Mostaganem. De notre envoyé spécial, El Watan, 21mars 2009

Mostaganem. 360 km à l’ouest d’Alger, 80 km à l’est d’Oran. Nous voici dans la ville de Ould Abderrahmane Kaki, le célèbre homme de théâtre dont une statue imposante est dressée comme un vigile à l’entrée de « Mosta ». Cité raffinée, Mostaganem, capitale nationale du théâtre et de la poésie populaire, est aussi connue pour un autre trait saillant de sa culture : la zaouïa Alawiya, l’une des plus importantes confréries du pays, voire du monde. En ce jour saint du Mawlid Ennabaoui, la zaouïa Alawiya, sise dans le vieux quartier de Tijdit, s’est parée de ses plus beaux atours pour célébrer comme il se doit l’anniversaire de la naissance du Prophète Mohamed (Que le Salut d’Allah soit sur Lui).
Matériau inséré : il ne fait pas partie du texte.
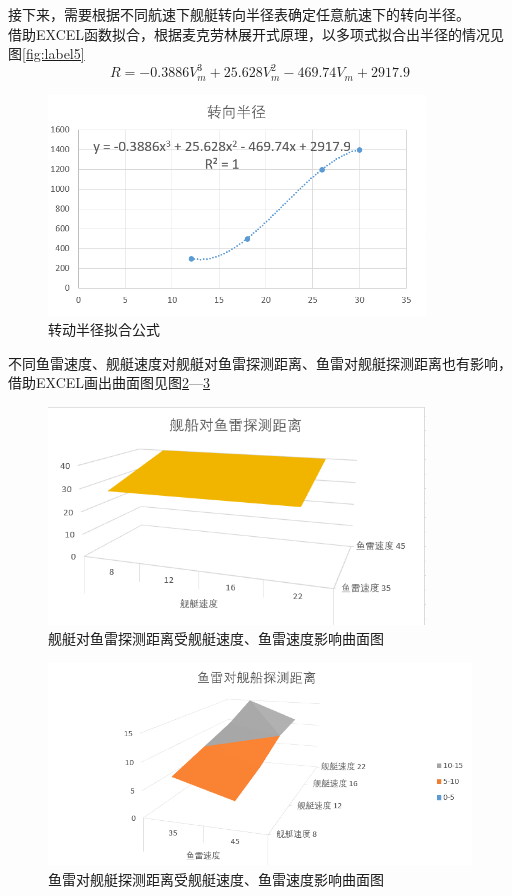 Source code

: \documentclass[12pt]{article}%
\begin{document}
接下来，需要根据不同航速下舰艇转向半径表确定任意航速下的转向半径。\\借助EXCEL函数拟合，根据麦克劳林展开式原理，以多项式拟合出半径的情况见图\ref{fig:label5}
\begin{equation}\label{1}
R=-0.3886V_m^3+25.628V_m^2-469.74V_m+2917.9
\end{equation}
\begin{figure}[htb]
\centering
\includegraphics[width=10cm]{TIM20180528164001.png}
\caption{\heiti 转动半径拟合公式}
\label{fig:label}
\end{figure}

不同鱼雷速度、舰艇速度对舰艇对鱼雷探测距离、鱼雷对舰艇探测距离也有影响，借助EXCEL画出曲面图见图\ref{fig:label6}—\ref{fig:label7}
\begin{figure}[htb]
\centering
\includegraphics[width=10cm]{TIM20180528164726.png}
\caption{\heiti 舰艇对鱼雷探测距离受舰艇速度、鱼雷速度影响曲面图}
\label{fig:label6}
\end{figure}
\begin{figure}[htb]
\centering
\includegraphics[width=12cm]{TIM20180528165255.png}
\caption{\heiti 鱼雷对舰艇探测距离受舰艇速度、鱼雷速度影响曲面图}
\label{fig:label7}
\end{figure}
\end{document}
A l’intérieur de la mosquée, une assemblée de « dhikr » s’est constituée après la prière de l’aïcha pour rendre grâce à Dieu et son Prophète. Le majliss se veut convivial. Thé à la menthe et pâtisseries sont servis aux fidèles. De nombreuses figures de la bonne société mostaganémoise sont de la cérémonie, rassemblées autour du moqadem de la tariqa et des notabilités de la zaouïa au premier rang desquelles Mourad Bentounès, frère de Khaled Bentounès, le chef spirituel de la Alawiya.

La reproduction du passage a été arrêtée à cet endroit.